Question re: bank safety deposit boxes : LUSENET : TimeBomb 2000 (Y2000) : One Thread

I have some substantial assets stored in my bank safe deposit box. I'm debating whether to leave them in the box or bring them home for the CDC. Does anyone here know how the safe doors operate at banks? Are they computerized? I know they have some type of timer system. Will they be able to open the safe if the power is out? Will my assets be trapped forever by a computer glitch or power outage? I do not need these assets for immediate survival, but would want access to them eventually. If I bring them home, I avoid the danger posed by computer problems or power outage, but then there is the risk of theft or fire.

-- Tomas (a@b.c), December 24, 1999


It doesn't have to be "all or nothing." You might want to consider bringing home some of your assets, and leaving some in the bank. And whatever you bring home probably shouldn't put all in one place, either...

-- Ed Yourdon (, December 24, 1999.

Bring them home. If the bank never opens again, you will have your stuff.

-- Mara (, December 24, 1999.

My understanding that a bank failure = all cash/assets on the property are tied up in the legal wrangle, if it does fail. Can anyone corroborate this ? I realize this wasn't the question but thought it prudent to mention.

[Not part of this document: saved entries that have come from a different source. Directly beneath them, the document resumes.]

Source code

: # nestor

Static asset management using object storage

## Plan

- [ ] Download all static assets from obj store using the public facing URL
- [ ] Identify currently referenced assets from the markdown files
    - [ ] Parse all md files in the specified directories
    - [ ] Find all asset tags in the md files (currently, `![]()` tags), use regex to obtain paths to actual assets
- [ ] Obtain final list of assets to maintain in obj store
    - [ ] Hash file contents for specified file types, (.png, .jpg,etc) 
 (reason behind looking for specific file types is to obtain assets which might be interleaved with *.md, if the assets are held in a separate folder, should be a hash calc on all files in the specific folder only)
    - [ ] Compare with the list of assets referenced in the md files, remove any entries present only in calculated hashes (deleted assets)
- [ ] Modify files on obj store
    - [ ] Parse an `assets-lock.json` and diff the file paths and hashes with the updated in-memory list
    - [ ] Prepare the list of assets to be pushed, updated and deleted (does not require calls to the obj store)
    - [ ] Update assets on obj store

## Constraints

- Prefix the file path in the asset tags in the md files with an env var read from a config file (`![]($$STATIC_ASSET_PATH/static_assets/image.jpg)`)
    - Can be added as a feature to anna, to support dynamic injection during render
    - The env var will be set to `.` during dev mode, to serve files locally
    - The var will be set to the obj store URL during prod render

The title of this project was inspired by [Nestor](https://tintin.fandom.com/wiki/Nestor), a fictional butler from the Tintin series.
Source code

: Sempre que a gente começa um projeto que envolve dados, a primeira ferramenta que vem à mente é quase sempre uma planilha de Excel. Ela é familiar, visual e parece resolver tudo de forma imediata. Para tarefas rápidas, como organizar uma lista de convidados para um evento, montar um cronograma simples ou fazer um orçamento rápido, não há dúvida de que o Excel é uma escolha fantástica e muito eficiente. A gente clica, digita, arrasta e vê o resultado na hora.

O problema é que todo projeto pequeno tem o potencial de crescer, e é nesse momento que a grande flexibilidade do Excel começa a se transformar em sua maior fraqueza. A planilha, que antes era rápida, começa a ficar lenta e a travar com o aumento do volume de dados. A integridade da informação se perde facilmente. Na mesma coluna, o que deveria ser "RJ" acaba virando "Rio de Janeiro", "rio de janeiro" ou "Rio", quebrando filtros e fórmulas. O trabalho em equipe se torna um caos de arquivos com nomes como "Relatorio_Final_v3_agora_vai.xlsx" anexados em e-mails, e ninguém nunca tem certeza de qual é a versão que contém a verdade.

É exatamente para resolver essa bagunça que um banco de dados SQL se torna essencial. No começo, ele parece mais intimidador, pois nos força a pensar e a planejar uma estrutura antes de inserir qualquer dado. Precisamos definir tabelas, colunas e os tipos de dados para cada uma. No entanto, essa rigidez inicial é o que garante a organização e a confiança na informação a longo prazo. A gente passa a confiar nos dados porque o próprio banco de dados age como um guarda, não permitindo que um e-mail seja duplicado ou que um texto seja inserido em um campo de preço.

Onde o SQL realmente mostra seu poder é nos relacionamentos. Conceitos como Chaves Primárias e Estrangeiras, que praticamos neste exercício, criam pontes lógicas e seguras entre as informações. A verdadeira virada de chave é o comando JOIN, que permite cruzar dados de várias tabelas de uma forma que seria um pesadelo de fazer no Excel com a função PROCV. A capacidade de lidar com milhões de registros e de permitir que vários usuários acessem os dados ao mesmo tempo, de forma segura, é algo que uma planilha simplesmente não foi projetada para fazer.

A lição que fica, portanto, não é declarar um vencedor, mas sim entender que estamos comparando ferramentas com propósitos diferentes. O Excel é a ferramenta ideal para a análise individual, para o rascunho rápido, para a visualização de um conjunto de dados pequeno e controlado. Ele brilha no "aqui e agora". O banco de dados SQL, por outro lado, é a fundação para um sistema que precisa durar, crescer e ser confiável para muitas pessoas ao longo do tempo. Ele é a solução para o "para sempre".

I would leave it in and chance it rather than chance being robbed at home. Take enough out for an emergency, otherwise hire bodyguards.

-- Rob (, December 24, 1999.

1) Really NICE fire proof and huge safes do NOT cost a lot. We have had a safe in our home for many years. Anybody steals THAT beast out of the basement, they can keep the beans we stored in it.

2) The bank is under no obligation to make your stuff available to you even if things are normal. That bank can fail tommorow and be sold thru the Fed to another bank, all without you having word one or any notice. You have no proof of what is in that box (at least none they care about) and it's not insured anyway.

For a grand or two you can have a 3'x3'x5' gun safe thats yours for life. It bolts to the floor, the contents can easily be covered under homeowners insurance, they can be made reasonable fire proof, and best of all.... IT'S YOURS FOREVER.

Hint.... It takes six BIG guys to move mine when I have to. Somebody wants to steal it and it's contents? Bring a truck, a torch, six guys, a special hand truck, and a few hours time. And then they gotta deal with the 'presents' I lined the door with.

-- art (, December 24, 1999.

I can only say what happened the last time a real national bank holiday was in the Spring of 1933.

If the bank closed it's doors, those who had Safe Deposit Boxes got NOTHINGGGG!!

About twenty years ago, a whole huge number of cardboard boxes, each containing the possessions of some poor, out-of-luck boxholder, were discovered in an old FDIC warehouse...they brought social scientists to pour over the "time capsule." The Wall Street Journal reported on the find in the Page one center column.

Again, the heirs got NOTHINGGGG.

-- K. Stevens (kstevens@ It's ALL going away in seven, December 24, 1999.

Let me put it gently:


Bank safe deposit banks are EASY to find. The gold coins i a mason jar buried under the fourth fencepost from your garage is not.

-- King of Spain (madrid@aol.cum), December 24, 1999.

King of Spain: I fooled you! I buried my gold under the third fencepost. You'll be looking in the wrong place.

-- cody (, December 24, 1999.

Tomas: The vault door in the bank I use regularly is totally mechanical. The timelock is set by the branch manager at the end of each day and there is no electricity and no computer involved. Even if there is a power failure, as long as I can get into the bank, I can get to my safety deposit box. The manager lives in the same rural county I live in and has assured me that she will let me get to my box regardless of what's going on. I have confidence in her word but things could get out of her control so if I need to get to my box for any reason, I will do it at the first sign of trouble. If I lived in a city and were dealing with strangers, I would not wait until the first sign of trouble but would get anything valuable out of there next Monday.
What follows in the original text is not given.